Boundary condition of limiting friction in continuum mechanics

[hunt_mat]

TL;DR Summary

What is the correct boundary condition for limiting friction?

Suppose I have a block of deformable material on a rough surface. I want to have the boundary condition for the stress tensor that takes into account of friction. If the mass of my block is $m$, and of density $\rho$ and the coefficient of friction is $\mu$ as well as gravity $g$. The resultant force is given by $R=mg=\rho gdV$, so the frictional force per unit mass is [itex]\mu\rho g$. Linking to the tangential part of the stress tensor, this yields: $$\hat{\mathbf{n}}\cdot\boldsymbol{\sigma}\cdot\hat{\mathbf{t}}=\mu\rho g$$

Does this reasoning seem okay?

 

[anuttarasammyak]

I assume that force per area or pressure on the surface matters but I do not find it in your formula where volume matters.

 

[hunt_mat]

Pressure is part of the stress tensor.

 

[anuttarasammyak]

Yea, but I mentioned about RHS $\mu \rho g$ which has physical dimension of ML^-2 T^-2 force per volume.

 

[hunt_mat]

Surely that's correct, as when you use this as a boundary condition, you require the force per unit volume in 3D. Navier's equations in differential form require force per unit volume. That was my thinking here.

 

[anuttarasammyak]

Your LHS and RHS have same dimension ?

 

[Chestermiller]

The $\rho g$ is not present in the boundary condition; it is only in the stress-equilibrium differential equation.

If the usual convention is followed, where tensile stresses are considered positive, then $-n \centerdot \sigma \centerdot n$ is the normal compressive stress exerted by the surface on the block.

 

[hunt_mat]

Your LHS and RHS have same dimension ?

I'm pretty sure they are. I thought about this. The differential equation uses per unit volume. This is the RHS.

 

[hunt_mat]

The $\rho g$ is not present in the boundary condition; it is only in the stress-equilibrium differential equation.

If the usual convention is followed, where tensile stresses are considered positive, then $-n \centerdot \sigma \centerdot n$ is the normal compressive stress exerted by the surface on the block.
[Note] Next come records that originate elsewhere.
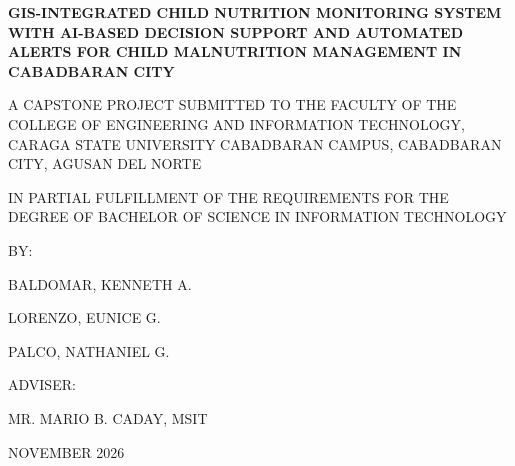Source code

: \documentclass[12pt, a4paper]{report}
\begin{document}
\renewcommand{\thesection}{\thechapter.\arabic{section}}


\begin{titlepage}
    \begin{singlespace}
    \centering
    {\Large\bfseries GIS-INTEGRATED CHILD NUTRITION MONITORING SYSTEM WITH AI-BASED DECISION SUPPORT AND AUTOMATED ALERTS FOR CHILD MALNUTRITION MANAGEMENT IN CABADBARAN CITY \par}
    \vspace{1cm}
    {\normalsize A CAPSTONE PROJECT SUBMITTED TO THE FACULTY OF THE COLLEGE OF ENGINEERING AND INFORMATION TECHNOLOGY, CARAGA STATE UNIVERSITY CABADBARAN CAMPUS, CABADBARAN CITY, AGUSAN DEL NORTE \par}
    \vspace{0.5cm}
    {\normalsize IN PARTIAL FULFILLMENT OF THE REQUIREMENTS FOR THE DEGREE OF BACHELOR OF SCIENCE IN INFORMATION TECHNOLOGY \par}
    \vspace{3cm}
    {\normalsize BY: \par}
    \vspace{0.1cm}
    {\normalsize BALDOMAR, KENNETH A. \par}
    \vspace{0.1cm}
    {\normalsize LORENZO, EUNICE G. \par}
    \vspace{0.1cm}
    {\normalsize PALCO, NATHANIEL G. \par}
    \vspace{2.5cm}
    {\normalsize ADVISER: \par}
    \vspace{0.1cm}
    {\normalsize MR. MARIO B. CADAY, MSIT \par}
    \vspace{2cm}
    {\normalsize NOVEMBER 2026 \par}
    \end{singlespace}
\end{titlepage}
\end{document}
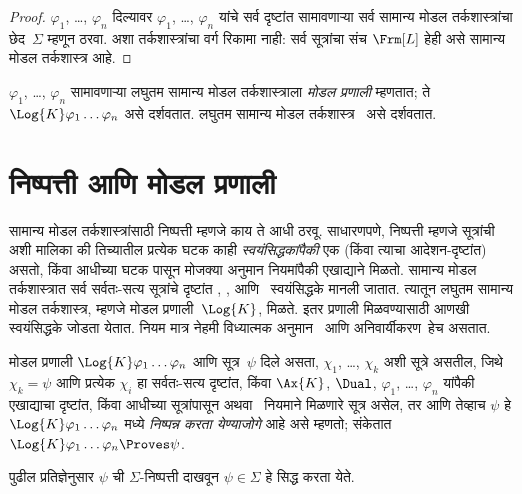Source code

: \begin{proof}
  $\varphi_1$, \dots, $\varphi_n$ दिल्यावर
  $\varphi_1$, \dots, $\varphi_n$ यांचे सर्व दृष्टांत सामावणाऱ्या
  सर्व सामान्य मोडल तर्कशास्त्रांचा
  छेद~$\Sigma$ म्हणून ठरवा. अशा तर्कशास्त्रांचा
  वर्ग रिकामा नाही: सर्व सूत्रांचा संच
  $\Frm[L]$ हेही असे सामान्य मोडल तर्कशास्त्र आहे.
\end{proof}

\begin{defn}
$\varphi_1$, \dots, $\varphi_n$ सामावणाऱ्या लघुतम
सामान्य मोडल तर्कशास्त्राला \emph{मोडल प्रणाली}
म्हणतात; ते $\Log{K} \varphi_1 \dots
\varphi_n$ असे दर्शवतात. लघुतम सामान्य मोडल
तर्कशास्त्र~ असे दर्शवतात.
\end{defn}












\section{निष्पत्ती आणि मोडल प्रणाली}\label{nml:prf:prf:sec}

सामान्य मोडल तर्कशास्त्रांसाठी निष्पत्ती
म्हणजे काय ते आधी ठरवू. साधारणपणे,
निष्पत्ती म्हणजे सूत्रांची अशी मालिका
की तिच्यातील प्रत्येक घटक काही
\emph{स्वयंसिद्धकांपैकी} एक (किंवा त्याचा आदेशन-दृष्टांत)
असतो, किंवा आधीच्या घटक पासून मोजक्या
अनुमान नियमांपैकी एखाद्याने मिळतो. सामान्य मोडल
तर्कशास्त्रात सर्व सर्वतः-सत्य सूत्रांचे दृष्टांत
, , आणि~\Dual{}
स्वयंसिद्धके मानली जातात. त्यातून लघुतम सामान्य
मोडल तर्कशास्त्र, म्हणजे मोडल प्रणाली~$\Log{K}$,
मिळते. इतर प्रणाली मिळवण्यासाठी आणखी स्वयंसिद्धके
जोडता येतात. नियम मात्र नेहमी विध्यात्मक अनुमान~\MP{}
आणि अनिवार्यीकरण~\Nec हेच असतात.

\begin{defn}
  मोडल प्रणाली $\Log{K} \varphi_1 \dots \varphi_n$ आणि
  सूत्र~$\psi$ दिले असता, $\chi_1$, \dots,
  $\chi_k$ अशी सूत्रे असतील, जिथे $\chi_k = \psi$
  आणि प्रत्येक $\chi_i$ हा सर्वतः-सत्य दृष्टांत,
  किंवा $\Ax{K}$, $\Dual$,
  $\varphi_1$, \dots, $\varphi_n$ यांपैकी एखाद्याचा दृष्टांत,
  किंवा आधीच्या सूत्रांपासून \MP{} अथवा~\Nec
  नियमाने मिळणारे सूत्र असेल, तर आणि तेव्हाच
  $\psi$ हे $\Log{K} \varphi_1 \dots
  \varphi_n$ मध्ये \emph{निष्पन्न करता येण्याजोगे} आहे असे म्हणतो;
  संकेतात $\Log{K} \varphi_1 \dots \varphi_n \Proves \psi$.
\end{defn}

पुढील प्रतिज्ञेनुसार $\psi$ ची $\Sigma$-निष्पत्ती
दाखवून $\psi \in \Sigma$ हे सिद्ध करता येते.

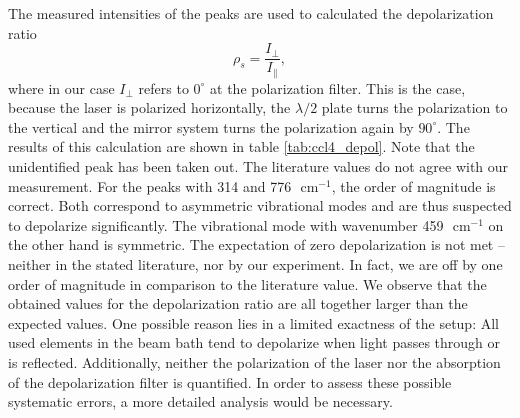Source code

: The measured intensities of the peaks are used to calculated the depolarization ratio 
\begin{equation}
    \rho_s = \frac{I_\perp}{I_\parallel},   	
\end{equation}
where in our case $I_\perp$ refers to $0^\circ$ at the polarization filter. This is the case, because 
the laser is polarized horizontally, the $\lambda / 2$ plate turns the polarization to the vertical 
and the mirror system turns the polarization again by $90^\circ$. The results of this calculation 
are shown in table \ref{tab:ccl4_depol}. Note that the unidentified peak has been taken out. The
literature values do not agree with our measurement. For the peaks with 314 and 776 $\text{ cm}^{-1}$, 
the order of magnitude is correct. Both correspond to asymmetric vibrational modes and are thus suspected 
to depolarize significantly. The vibrational mode with wavenumber 459 $\text{ cm}^{-1}$ on the other 
hand is symmetric.\cite{zhang2012raman} 
The expectation of zero depolarization is not met -- neither in the stated literature, 
nor by our experiment. In fact, we are off by one order of magnitude in comparison to the literature value. 
We observe that the obtained values for the depolarization ratio are all together larger than the 
expected values. One possible reason lies in a limited exactness of the setup: All used elements in the 
beam bath tend to depolarize when light passes through or is reflected. Additionally, neither the 
polarization of the laser nor the absorption of the depolarization filter is quantified. 
In order to assess these possible systematic errors, a more detailed analysis would be necessary. 

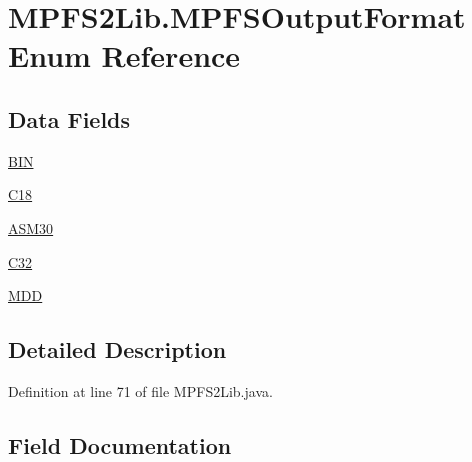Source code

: \hypertarget{enum_microchip_m_p_f_s_1_1_m_p_f_s2_lib_1_1_m_p_f_s_output_format}{}\section{M\+P\+F\+S2\+Lib.\+M\+P\+F\+S\+Output\+Format Enum Reference}
\label{enum_microchip_m_p_f_s_1_1_m_p_f_s2_lib_1_1_m_p_f_s_output_format}
\subsection*{Data Fields}
\begin{DoxyCompactItemize}
\item 
\hyperlink{enum_microchip_m_p_f_s_1_1_m_p_f_s2_lib_1_1_m_p_f_s_output_format_a4cdf0b70265066d6127339b05fd497c1}{B\+I\+N}
\item 
\hyperlink{enum_microchip_m_p_f_s_1_1_m_p_f_s2_lib_1_1_m_p_f_s_output_format_a338879506caa10fad538c03074adf583}{C18}
\item 
\hyperlink{enum_microchip_m_p_f_s_1_1_m_p_f_s2_lib_1_1_m_p_f_s_output_format_acb7365f33cd0e4fd80d250fb72ba39d5}{A\+S\+M30}
\item 
\hyperlink{enum_microchip_m_p_f_s_1_1_m_p_f_s2_lib_1_1_m_p_f_s_output_format_a6ed5f7b9838aba43c103d45888a7dcf3}{C32}
\item 
\hyperlink{enum_microchip_m_p_f_s_1_1_m_p_f_s2_lib_1_1_m_p_f_s_output_format_a243d004bf4bcbc53e81b2d5fecfe17b8}{M\+D\+D}
\end{DoxyCompactItemize}


\subsection{Detailed Description}


Definition at line 71 of file M\+P\+F\+S2\+Lib.\+java.



\subsection{Field Documentation}
\hypertarget{enum_microchip_m_p_f_s_1_1_m_p_f_s2_lib_1_1_m_p_f_s_output_format_acb7365f33cd0e4fd80d250fb72ba39d5}{}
I think that $\hat{\mathbf{n}}\cdot\boldsymbol{\sigma}\cdot\hat{\mathbf{t}}$ is the correct component for the frictional force here. One can also generalise this slightly by the equation:
$$\hat{\mathbf{n}}\cdot\boldsymbol{\sigma}-(\hat{\mathbf{n}}\cdot\boldsymbol{\sigma}\cdot\hat{\mathbf{n}})\hat{\mathbf{n}}=f(|\mathbf{u}|)\hat{\mathbf{u}}$$
The motion is very slight, so static friction should be a good approximation I think.

 

[Frabjous]

On the boundary, I would expect to see something like
$\sigma_{shear}\leq\mu\sigma_{normal}$
So you are making approximations on the rhs.
Friction opposes motion, so there is also going to be a need for some additional logic to determine which direction the shear points. There is also going to be a need for logic to handle the inequality.

 

[hunt_mat]

On the boundary, I would expect to see something like
$\sigma_{shear}\leq\mu\sigma_{normal}$
So you are making approximations on the rhs.
Friction opposes motion, so there is also going to be a need for some additional logic to determine which direction the shear points. There is also going to be a need for logic to handle the inequality.

Friction will oppose motion obviously. I am making an approximation; that approximation is that the velocity is small enough that static friction will be enough to accurately capture this. I did explain that it was limiting friction.

 

[Frabjous]

Friction will oppose motion obviously. I am making an approximation; that approximation is that the velocity is small enough that static friction will be enough to accurately capture this. I did explain that it was limiting friction.

What happens if you double the height of the block?

 

[Chestermiller]

What happens if you double the height of the block?

It doesn’t change the boundary condition expression.

 

[hunt_mat]

What happens if you double the height of the block?

It's scaled with volume.

 

[Frabjous]

If you double the height of the block, you double it’s mass. One would expect the friction to increase. This is not reflected in $\mu\rho g$.

 

[hunt_mat]

It's scaled with volume. The governing equations are per unit volume.

 

[Chestermiller]

It's scaled with volume. The governing equations are per unit volume.

Not the boundary conditions.

 

[hunt_mat]

Not the boundary conditions.

The boundary conditions have to fit the governing equations. So I don't understand what you're saying here.

 

[Chestermiller]

The boundary conditions have to fit the governing equations. So I don't understand what you're saying here.

The boundary conditions are per. unit area, not unit volume.